WORK TASK. Gather every line of the entries that includes the word "with".

★ ★ ★ ★

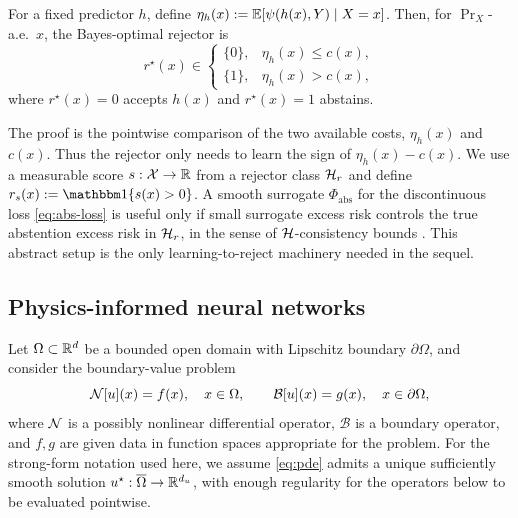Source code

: \begin{lemma}
\label{lem:bayes-rej}
For a fixed predictor $h$, define
$\eta_h(x):=\E[\psi(h(x),Y)\mid X=x]$. Then, for $\Pr_X$-a.e.\ $x$, the
Bayes-optimal rejector is
\[
  r^\star(x) \in
  \begin{cases}
    \{0\}, & \eta_h(x) \leq c(x),\\
    \{1\}, & \eta_h(x) > c(x),
  \end{cases}
\]
where $r^\star(x)=0$ accepts $h(x)$ and $r^\star(x)=1$ abstains.
\end{lemma}

The proof is the pointwise comparison of the two available costs,
$\eta_h(x)$ and $c(x)$. Thus the rejector only needs to learn the sign of
$\eta_h(x)-c(x)$. We use a measurable score $s:\Xcal\to\R$ from a rejector
class $\Hcal_r$ and define $r_s(x):=\ind\{s(x)>0\}$. A smooth surrogate
$\Phi_{\mathrm{abs}}$ for the discontinuous loss
\eqref{eq:abs-loss} is useful only if small surrogate excess risk controls
the true abstention excess risk in $\Hcal_r$, in the sense of
$\Hcal$-consistency bounds
\citep{Awasthi_Mao_Mohri_Zhong_2022_multi,
mao2023crossentropylossfunctionstheoretical,Mao_Mohri_Zhong_2023}. This
abstract setup is the only learning-to-reject machinery needed in the sequel.

\subsection{Physics-informed neural networks}
\label{sec:bg-pinn}

Let $\Omega\subset\R^d$ be a bounded open domain with Lipschitz boundary
$\partial\Omega$, and consider the boundary-value problem
\begin{equation}
  \Ncal[u](x)=f(x), \quad x\in\Omega,
  \qquad
  \mathcal{B}[u](x)=g(x), \quad x\in\partial\Omega,
  \label{eq:pde}
\end{equation}
where $\Ncal$ is a possibly nonlinear differential operator,
$\mathcal{B}$ is a boundary operator, and $f,g$ are given data in function
spaces appropriate for the problem. For the strong-form notation used here,
we assume \eqref{eq:pde} admits a unique sufficiently smooth solution
$u^\star:\overline{\Omega}\to\R^{d_u}$, with enough regularity for the
operators below to be evaluated pointwise.

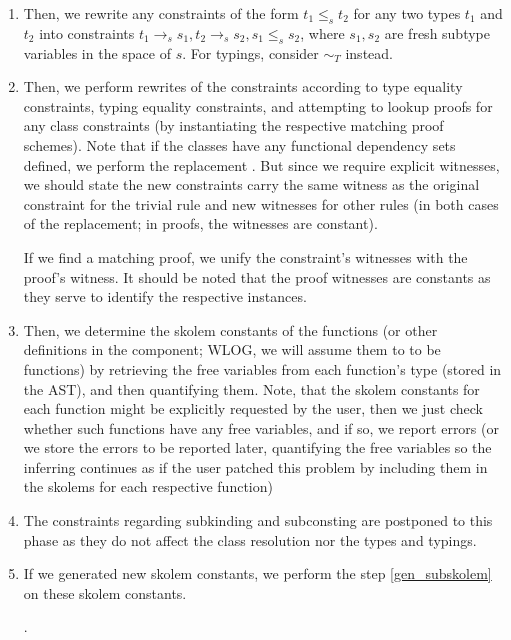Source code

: \begin{enumerate}
\begin{enumerate}
        \item Then, we rewrite any constraints of the form $t_1 \leq_s t_2$ for any two types $t_1$ and $t_2$ into constraints $t_1 \to_s s_1, t_2 \to_s s_2, s_1 \leq_s s_2$, where $s_1, s_2$ are fresh subtype variables in the space of $s$. For typings, consider $\sim_T$ instead.

        \item Then, we perform rewrites of the constraints according to type equality constraints, typing equality constraints, and attempting to lookup proofs for any class constraints (by instantiating the respective matching proof schemes). Note that if the classes have any functional dependency sets defined, we perform the replacement  . But since we require explicit witnesses, we should state the new constraints carry the same witness as the original constraint for the trivial rule and new witnesses for other rules (in both cases of the replacement; in proofs, the witnesses are constant).

        If we find a matching proof, we unify the constraint's witnesses with the proof's witness. It should be noted that the proof witnesses are constants as they serve to identify the respective instances.

        \item Then, we determine the skolem constants of the functions (or other definitions in the component; WLOG, we will assume them to to be functions) by retrieving the free variables from each function's type (stored in the AST), and then quantifying them. Note, that the skolem constants for each function might be explicitly requested by the user, then we just check whether such functions have any free variables, and if so, we report errors (or we store the errors to be reported later, quantifying the free variables so the inferring continues as if the user patched this problem by including them in the skolems for each  respective function) \label{func_skolem}

        \item The constraints regarding subkinding and subconsting are postponed to this phase as they do not affect the class resolution nor the types and typings.

        \item If we generated new skolem constants, we perform the step \ref{gen_subskolem} on these skolem constants.

        .


\end{enumerate}
\end{enumerate}
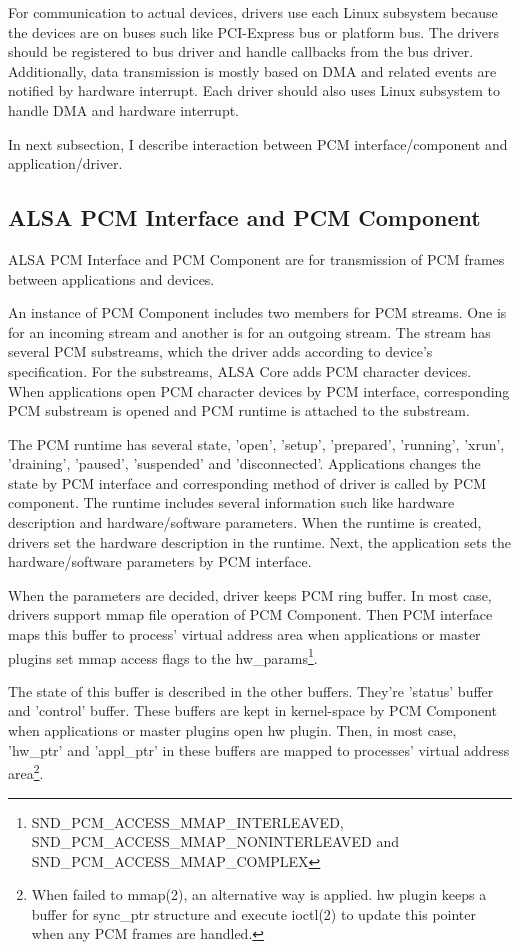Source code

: \documentclass[onecolumn]{article}
\begin{document}
For communication to actual devices, drivers use each Linux subsystem because the devices are on buses such like PCI-Express bus or platform bus. The drivers should be registered to bus driver and handle callbacks from the bus driver. Additionally, data transmission is mostly based on DMA and related events are notified by hardware interrupt. Each driver should also uses Linux subsystem to handle DMA and hardware interrupt.

In next subsection, I describe interaction between PCM interface/component and application/driver.

\subsection{ALSA PCM Interface and PCM Component}
\label{sec:alsa-pcm}

ALSA PCM Interface and PCM Component are for transmission of PCM frames between applications and devices.

An instance of PCM Component includes two members for PCM streams. One is for an incoming stream and another is for an outgoing stream. The stream has several PCM substreams, which the driver adds according to device's specification. For the substreams, ALSA Core adds PCM character devices. When applications open PCM character devices by PCM interface, corresponding PCM substream is opened and PCM runtime is attached to the substream.

The PCM runtime has several state, 'open', 'setup', 'prepared', 'running', 'xrun', 'draining', 'paused', 'suspended' and 'disconnected'\cite{alsa-lib}. Applications changes the state by PCM interface and corresponding method of driver is called by PCM component. The runtime includes several information such like hardware description and hardware/software parameters. When the runtime is created, drivers set the hardware description in the runtime. Next, the application sets the hardware/software parameters by PCM interface.

When the parameters are decided, driver keeps PCM ring buffer. In most case, drivers support mmap file operation of PCM Component. Then PCM interface maps this buffer to process' virtual address area when applications or master plugins set mmap access flags to the hw\_params\footnote{SND\_PCM\_ACCESS\_MMAP\_INTERLEAVED, SND\_PCM\_ACCESS\_MMAP\_NONINTERLEAVED and SND\_PCM\_ACCESS\_MMAP\_COMPLEX}.

The state of this buffer is described in the other buffers. They're 'status' buffer and 'control' buffer. These buffers are kept in kernel-space by PCM Component when applications or master plugins open hw plugin. Then, in most case, 'hw\_ptr' and 'appl\_ptr' in these buffers are mapped to processes' virtual address area\footnote{When failed to mmap(2), an alternative way is applied. hw plugin keeps a buffer for sync\_ptr structure and execute ioctl(2) to update this pointer when any PCM frames are handled.}.
\end{document}
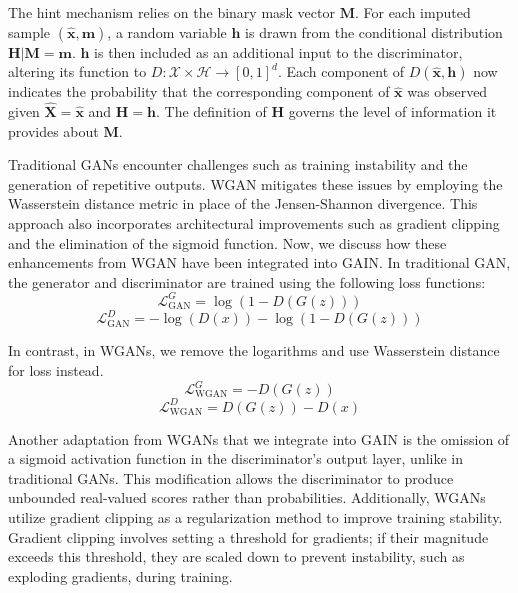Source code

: The hint mechanism relies on the binary mask vector \( \mathbf{M} \). For each imputed sample \( (\hat{\mathbf{x}}, \mathbf{m}) \), a random variable \( \mathbf{h} \) is drawn from the conditional distribution \( \mathbf{H} | \mathbf{M} = \mathbf{m} \). \( \mathbf{h} \) is then included as an additional input to the discriminator, altering its function to \( D: \mathcal{X} \times \mathcal{H} \rightarrow [0, 1]^d \). Each component of \( D(\hat{\mathbf{x}}, \mathbf{h}) \) now indicates the probability that the corresponding component of \( \hat{\mathbf{x}} \) was observed given \( \hat{\mathbf{X}} = \hat{\mathbf{x}} \) and \( \mathbf{H} = \mathbf{h} \). The definition of \( \mathbf{H} \) governs the level of information it provides about \( \mathbf{M} \).






Traditional GANs encounter challenges such as training instability and the generation of repetitive outputs. WGAN mitigates these issues by employing the Wasserstein distance metric in place of the Jensen-Shannon divergence. This approach also incorporates architectural improvements such as gradient clipping and the elimination of the sigmoid function. Now, we discuss how these enhancements from WGAN have been integrated into GAIN.
In traditional GAN, the generator and discriminator are trained using the following loss functions:
\[
\mathcal{L}_{\text{GAN}}^G = \log(1 - D(G(z)))
\]
\[
\mathcal{L}_{\text{GAN}}^D = -\log(D(x)) - \log(1 - D(G(z)))
\]

In contrast, in WGANs, we remove the logarithms and use Wasserstein distance for loss instead.
\[
\mathcal{L}_{\text{WGAN}}^G = -D(G(z))
\]
\[
\mathcal{L}_{\text{WGAN}}^D = D(G(z)) - D(x)
\]

Another adaptation from WGANs that we integrate into GAIN is the omission of a sigmoid activation function in the discriminator's output layer, unlike in traditional GANs. This modification allows the discriminator to produce unbounded real-valued scores rather than probabilities. Additionally, WGANs utilize gradient clipping as a regularization method to improve training stability. Gradient clipping involves setting a threshold for gradients; if their magnitude exceeds this threshold, they are scaled down to prevent instability, such as exploding gradients, during training.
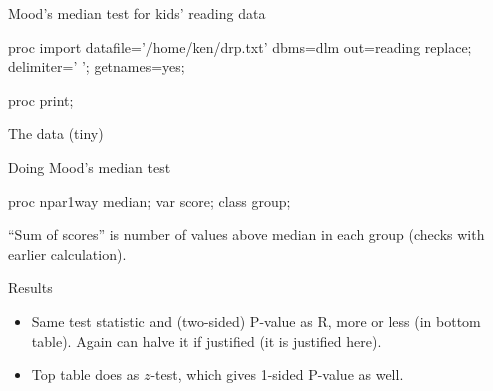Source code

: \documentclass[unknownkeysallowed]{beamer}\usepackage[]{graphicx}\usepackage[]{color}
\begin{document}
\begin{frame}[fragile]{Mood's median test for kids' reading data}
  \begin{Datastep}
proc import
  datafile='/home/ken/drp.txt'
  dbms=dlm
  out=reading
  replace;
  delimiter=' ';
  getnames=yes;
\end{Datastep}
\begin{Sascode}[store=iw]
  proc print;
\end{Sascode}

\end{frame}

\begin{frame}[fragile]{The data (tiny)}
  
  
\end{frame}

\begin{frame}[fragile]{Doing Mood's median test}
  
  \begin{Sascode}[store=iv]
proc npar1way median;
  var score;
  class group;
  \end{Sascode}
  
  

    ``Sum of scores'' is number of values above median in each group
    (checks with earlier calculation).

\end{frame}

\begin{frame}[fragile]{Results}

          \begin{itemize}
          \item Same test statistic and (two-sided) P-value as R, more
            or less (in bottom table). Again can halve it if justified
            (it is justified here).
          \item Top table does as $z$-test, which gives 1-sided
            P-value as well.
          \end{itemize}


\end{frame}


%
%  
%  
\end{document}

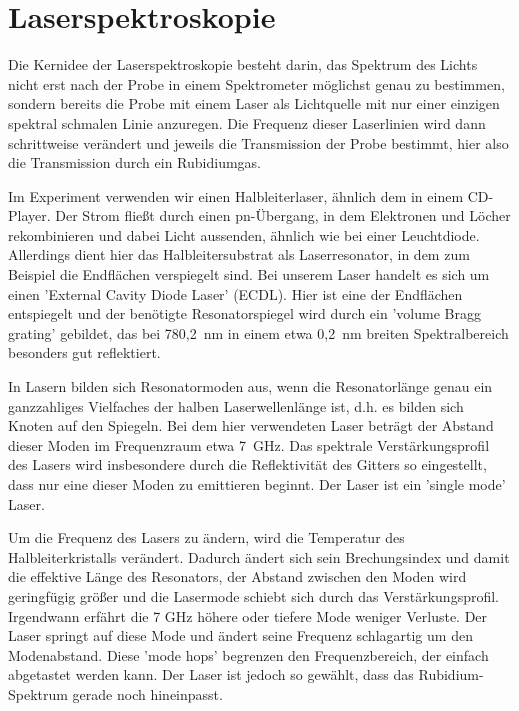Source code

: \section{Laserspektroskopie}

Die Kernidee der Laserspektroskopie besteht darin, das Spektrum des Lichts nicht erst nach der Probe in einem Spektrometer möglichst genau zu bestimmen, sondern bereits die Probe mit einem Laser als Lichtquelle mit nur einer einzigen spektral schmalen Linie anzuregen. Die Frequenz dieser Laserlinien wird dann schrittweise verändert und jeweils die Transmission der Probe bestimmt, hier also die Transmission durch ein Rubidiumgas.

Im Experiment verwenden wir einen Halbleiterlaser, ähnlich dem in einem CD-Player. Der Strom fließt durch einen pn-Übergang, in dem Elektronen und Löcher rekombinieren und dabei Licht aussenden, ähnlich wie bei einer Leuchtdiode. Allerdings dient hier das Halbleitersubstrat als Laserresonator, in dem zum Beispiel die Endflächen verspiegelt sind. Bei unserem Laser handelt es sich um einen 'External Cavity Diode Laser' (ECDL). Hier ist eine der Endflächen entspiegelt und der benötigte Resonatorspiegel wird durch ein 'volume Bragg grating' gebildet, das bei 780,2~nm in einem etwa 0,2~nm breiten Spektralbereich besonders gut reflektiert.

In Lasern bilden sich Resonatormoden aus, wenn die Resonatorlänge genau ein ganzzahliges Vielfaches der halben Laserwellenlänge ist, d.h. es bilden sich Knoten auf den Spiegeln. Bei dem hier verwendeten Laser beträgt der Abstand dieser Moden im Frequenzraum etwa 7~GHz. Das spektrale Verstärkungsprofil des Lasers wird insbesondere durch die Reflektivität des Gitters so eingestellt, dass nur eine dieser Moden zu emittieren beginnt. Der Laser ist ein 'single mode' Laser.

Um die Frequenz des Lasers zu ändern, wird die Temperatur des Halbleiterkristalls verändert. Dadurch ändert sich sein Brechungsindex und damit die effektive Länge des Resonators, der Abstand zwischen den Moden wird geringfügig größer und die Lasermode schiebt sich durch das Verstärkungsprofil. Irgendwann erfährt die 7 GHz höhere oder tiefere Mode weniger Verluste. Der Laser springt auf diese Mode und ändert seine Frequenz schlagartig um den Modenabstand. Diese 'mode hops' begrenzen den Frequenzbereich, der einfach abgetastet werden kann.  Der Laser ist jedoch so gewählt, dass das Rubidium-Spektrum gerade noch hineinpasst.


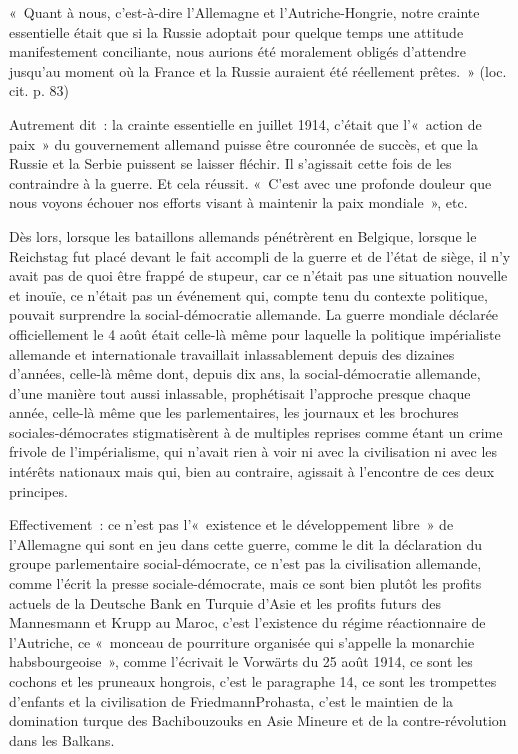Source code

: \documentclass[french,twoside]{book} %
\newenvironment{quoteblock}%
  {\begin{quoting}}
  {\end{quoting}}
\newenvironment{quotebar}{%
    \def\FrameCommand{{\color{rubric!10!}\vrule width 0.5em} \hspace{0.9em}}%
    \def\OuterFrameSep{\itemsep} %
    \MakeFramed {\advance\hsize-\width \FrameRestore}
  }%
  {%
    \endMakeFramed
  }
\renewenvironment{quoteblock}%
  {%
    \savenotes
    \setstretch{0.9}
    \normalfont
    \begin{quotebar}
  }
  {%
    \end{quotebar}
    \spewnotes
  }
\begin{document}
\begin{quoteblock}
 \noindent « Quant à nous, c’est-à-dire l’Allemagne et l’Autriche-Hongrie, notre crainte essentielle était que si la Russie adoptait pour quelque temps une attitude manifestement conciliante, nous aurions été moralement obligés d’attendre jusqu’au moment où la France et la Russie auraient été réellement prêtes. » (loc. cit. p. 83)
\end{quoteblock}

\noindent Autrement dit : la crainte essentielle en juillet 1914, c’était que l’« action de paix » du gouvernement allemand puisse être couronnée de succès, et que la Russie et la Serbie puissent se laisser fléchir. Il s’agissait cette fois de les contraindre à la guerre. Et cela réussit. « C'est avec une profonde douleur que nous voyons échouer nos efforts visant à maintenir la paix mondiale », etc.\par
Dès lors, lorsque les bataillons allemands pénétrèrent en Belgique, lorsque le Reichstag fut placé devant le fait accompli de la guerre et de l’état de siège, il n’y avait pas de quoi être frappé de stupeur, car ce n’était pas une situation nouvelle et inouïe, ce n’était pas un événement qui, compte tenu du contexte politique, pouvait surprendre la social-démocratie allemande. La guerre mondiale déclarée officiellement le 4 août était celle-là même pour laquelle la politique impérialiste allemande et internationale travaillait inlassablement depuis des dizaines d’années, celle-là même dont, depuis dix ans, la social-démocratie allemande, d’une manière tout aussi inlassable, prophétisait l’approche presque chaque année, celle-là même que les parlementaires, les journaux et les brochures sociales-démocrates stigmatisèrent à de multiples reprises comme étant un crime frivole de l’impérialisme, qui n’avait rien à voir ni avec la civilisation ni avec les intérêts nationaux mais qui, bien au contraire, agissait à l’encontre de ces deux principes.\par
Effectivement : ce n’est pas l’« existence et le développement libre » de l’Allemagne qui sont en jeu dans cette guerre, comme le dit la déclaration du groupe parlementaire social-démocrate, ce n’est pas la civilisation allemande, comme l’écrit la presse sociale-démocrate, mais ce sont bien plutôt les profits actuels de la Deutsche Bank en Turquie d’Asie et les profits futurs des Mannesmann et Krupp au Maroc, c’est l’existence du régime réactionnaire de l’Autriche, ce « monceau de pourriture organisée qui s’appelle la monarchie habsbourgeoise », comme l’écrivait le Vorwärts du 25 août 1914, ce sont les cochons et les pruneaux hongrois, c’est le paragraphe 14, ce sont les trompettes d’enfants et la civilisation de FriedmannProhasta, c’est le maintien de la domination turque des Bachibouzouks en Asie Mineure et de la contre-révolution dans les Balkans.\par
\end{document}
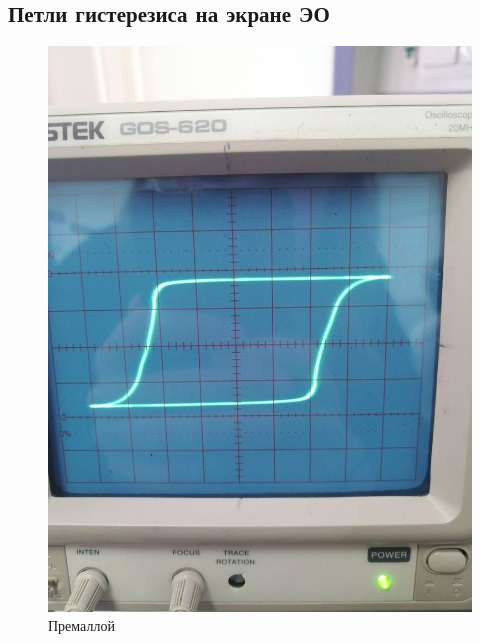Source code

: \documentclass[14pt,a4paper]{article}
\begin{document}
\subsection*{Петли гистерезиса на экране ЭО}
\begin{figure}[H]
  \includegraphics*[width=\textwidth]{2023-09-30-18-30-19.png}
  \caption{Премаллой}
\end{figure}
\end{document}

★ ★ ★ ★

FINISHED EXERCISE.
Let $\Omega\subset\R^d$ be a bounded open domain with Lipschitz boundary
$u^\star:\overline{\Omega}\to\R^{d_u}$, with enough regularity for the
        If we find a matching proof, we unify the constraint's witnesses with the proof's witness. It should be noted that the proof witnesses are constants as they serve to identify the respective instances.
    (checks with earlier calculation).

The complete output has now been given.